When Ciro D’Agostino was growing up just outside of Naples in Italy, his dream was to grow up and own his own restaurant. He dreamed of a place he could call his own, where his friends would gather to eat and talk and enjoy each other’s company.
“I wanted to have a restaurant filled with people,” he said. “And that’s stayed with me.”
When Ciro Restaurante opened its doors Jan. 13 in the Stone Ridge Village Center, D’Agostino’s life-long journey came to an end.
“This really is his dream come true,” Michelle McDonald, the restaurant’s manager, said.
As D’Agostino stands behind the bar in the restaurant, he gestures towards the dining room, the look of pride is clear in his eyes.
“This was an idea I always had, put into practice,” he said. “Everything in life, it doesn’t matter what it is, behind everything we see, everything started with an idea.”
D’AGOSTINO HAS BEEN in the family restaurant business since he was 16 when he went to work in his brother’s restaurant. By the age of 18, he was a partner.
“I have been in the family restaurant business for more than 30 years,” he said.
Indeed, local restaurants are a family business. His brother is the owner of Tony’s New York Pizza, the popular Italian restaurant in Fairfax’s Fair Lakes Shopping Center, and D’Agostino has his own pizzeria in Centreville, Ciro’s New York Pizza.
But when he was in Naples with a friend a few years ago, the two visited a restaurant owned by another of D’Agostino’s friends. The two were in the kitchen of the restaurant, trying various foods, when his friend asked D’Agostino a simple question.
“He asked me, ‘Why don’t you open a restaurant with these flavors?’” D’Agostino said. “And that’s where this restaurant started.”
In 2002, D’Agostino started researching restaurants in the area, eating dinners, visiting locations, looking through menus, and trying to figure what kind of Italian restaurant he could offer.
“With all modesty, I felt I could offer customers something better than what is out there,” he said.
D’Agostino settled on the Stone Ridge Village Center for his restaurant almost by accident. He used to ride his motorcycle along Route 50 and through Loudoun, when he found that the village center had space available.
“I used to ride out here because I love this area so much,” he said. “And now my restaurant is here.”
WHAT SETS CIRO RESTAURANTE apart from other restaurants, D’Agostino said, is the feeling that is behind the food.
“I do this with passion,” he said. “I care about these customers. I care if the food goes out and is perfect because it is my name on the sign out front.”
D’Agostino said that his “sense of life” is what drives his restaurant, his dedication to food and to the people he serves.
“This is very personal to me. I am in this business just because I love what I do,” he said. “Money is only a means to an end. Honestly, we will really be a success and very proud when people leave this restaurant happy.”

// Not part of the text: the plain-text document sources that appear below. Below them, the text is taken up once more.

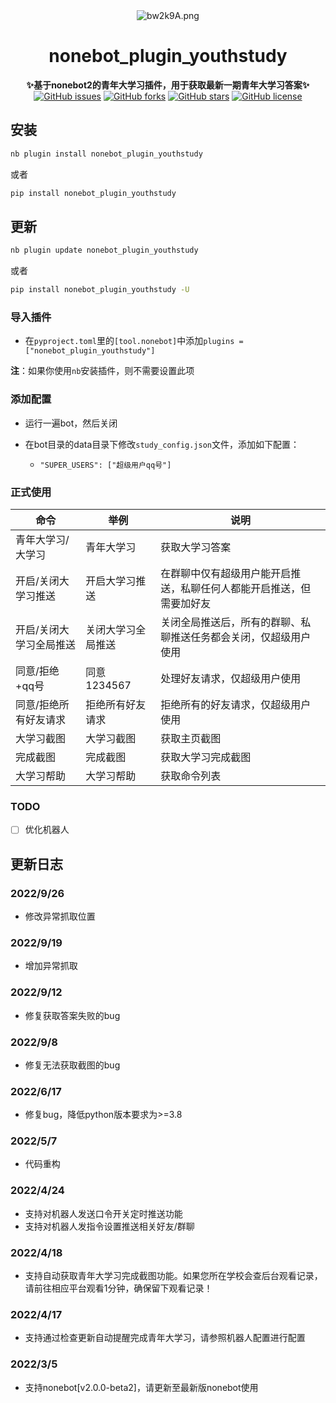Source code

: <div align="center">
    <img src="https://s4.ax1x.com/2022/03/05/bw2k9A.png" alt="bw2k9A.png" border="0"/>
    <h1>nonebot_plugin_youthstudy</h1>
    <b>✨基于nonebot2的青年大学习插件，用于获取最新一期青年大学习答案✨</b>
    <br/>
    <a href="https://github.com/ayanamiblhx/nonebot_plugin_youthstudy/issues"><img alt="GitHub issues" src="https://img.shields.io/github/issues/ayanamiblhx/nonebot_plugin_youthstudy?style=flat-square"></a>
    <a href="https://github.com/ayanamiblhx/nonebot_plugin_youthstudy/network"><img alt="GitHub forks" src="https://img.shields.io/github/forks/ayanamiblhx/nonebot_plugin_youthstudy?style=flat-square"></a>
    <a href="https://github.com/ayanamiblhx/nonebot_plugin_youthstudy/stargazers"><img alt="GitHub stars" src="https://img.shields.io/github/stars/ayanamiblhx/nonebot_plugin_youthstudy?style=flat-square"></a>
    <a href="https://github.com/ayanamiblhx/nonebot_plugin_youthstudy/blob/main/LICENSE"><img alt="GitHub license" src="https://img.shields.io/github/license/ayanamiblhx/nonebot_plugin_youthstudy?style=flat-square"></a>
</div>


## 安装

```bash
nb plugin install nonebot_plugin_youthstudy
```
或者
```bash
pip install nonebot_plugin_youthstudy
```

## 更新

```bash
nb plugin update nonebot_plugin_youthstudy
```
或者
```bash
pip install nonebot_plugin_youthstudy -U
```

### 导入插件
- 在`pyproject.toml`里的`[tool.nonebot]`中添加`plugins = ["nonebot_plugin_youthstudy"]`

**注**：如果你使用`nb`安装插件，则不需要设置此项

### 添加配置

- 运行一遍bot，然后关闭

- 在bot目录的data目录下修改`study_config.json`文件，添加如下配置：

    - `"SUPER_USERS": ["超级用户qq号"]`

### 正式使用

| 命令                    | 举例               | 说明                                                         |
| ----------------------- | ------------------ | ------------------------------------------------------------ |
| 青年大学习/大学习       | 青年大学习         | 获取大学习答案                                               |
| 开启/关闭大学习推送     | 开启大学习推送     | 在群聊中仅有超级用户能开启推送，私聊任何人都能开启推送，但需要加好友 |
| 开启/关闭大学习全局推送 | 关闭大学习全局推送 | 关闭全局推送后，所有的群聊、私聊推送任务都会关闭，仅超级用户使用 |
| 同意/拒绝+qq号          | 同意1234567        | 处理好友请求，仅超级用户使用                                 |
| 同意/拒绝所有好友请求   | 拒绝所有好友请求   | 拒绝所有的好友请求，仅超级用户使用                           |
| 大学习截图              | 大学习截图         | 获取主页截图                                                 |
| 完成截图                | 完成截图           | 获取大学习完成截图                                           |
| 大学习帮助              | 大学习帮助         | 获取命令列表                                                 |

### TODO

- [ ] 优化机器人

## 更新日志

### 2022/9/26

- 修改异常抓取位置

### 2022/9/19

- 增加异常抓取

### 2022/9/12

- 修复获取答案失败的bug

### 2022/9/8

- 修复无法获取截图的bug

### 2022/6/17

- 修复bug，降低python版本要求为>=3.8

### 2022/5/7

- 代码重构

### 2022/4/24

- 支持对机器人发送口令开关定时推送功能
- 支持对机器人发指令设置推送相关好友/群聊

### 2022/4/18

- 支持自动获取青年大学习完成截图功能。如果您所在学校会查后台观看记录，请前往相应平台观看1分钟，确保留下观看记录！

### 2022/4/17

- 支持通过检查更新自动提醒完成青年大学习，请参照机器人配置进行配置

### 2022/3/5

- 支持nonebot[v2.0.0-beta2]，请更新至最新版nonebot使用

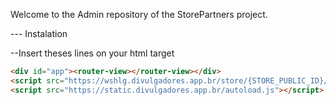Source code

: Welcome to the Admin repository of the StorePartners project.

--- Instalation

--Insert theses lines on your html target

```html
<div id="app"><router-view></router-view></div>
<script src="https://wshlg.divulgadores.app.br/store/{STORE_PUBLIC_ID}/configs/dynamic/js"></script>
<script src="https://static.divulgadores.app.br/autoload.js"></script>
```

D’AGOSTINO AND CHEF DANIEL GUTIERREZ put the same passion into Ciro Restaurante’s food as they do into the restaurant itself. For the two months before the restaurant opened, the two spent every evening trying different foods to figure out what would be best for the menu. Gutierrez’s received his training from Le Cordon Bleu in Paris and D’Agostino wanted to combine Gutierrez’s French food with his Italian to create the perfect blend.
“With his academic knowledge, his potential and my passion for food, we can create something really wonderful,” D’Agostino said.
“That’s why the cooking is so tasteful, so good, because we blend so well,” Gutierrez said. “Even the aroma has to match the food.”
Gutierrez said the blending of food allows him to create some unusual dishes and will help to give guests a truly unique experience.
“They’re going to love the food,” he said. “They’re going to get good quality and a lot of fresh things.”
WHILE THE RESTAURANT is designed for fine dining with high-quality food, Ciro Restaurante is anything but stuffy, D’Agostino said.
“We have the same spirit here as we do [at the pizzeria] in Centreville,” he said. “The majority of my customers are friends. They feel comfortable here.”
The restaurant will serve dinner with white tablecloths and lunch in a more relaxed atmosphere.
“Lunch would be perfect for families or children,” he said. In addition, personal pizzas and a few other menu items are available for people to order and carry out.
In addition to the regular menu, Gutierrez makes specials meals, such as veal chops or lobster, which will run for several days at a time.
“Because everything is fresh, we can adjust to meet people’s allergies or dietary needs,” Gutierrez said.
The personal attention on the menu is only the beginning, D’Agostino said. He hopes to be able to give the people of Loudoun a place where they can go for good food and a comfortable atmosphere, whether it is for a special celebration or just a night out to eat.
“Behind the creation of this restaurant is the idea of something special,” he said. “To offer something special to the people who come here.”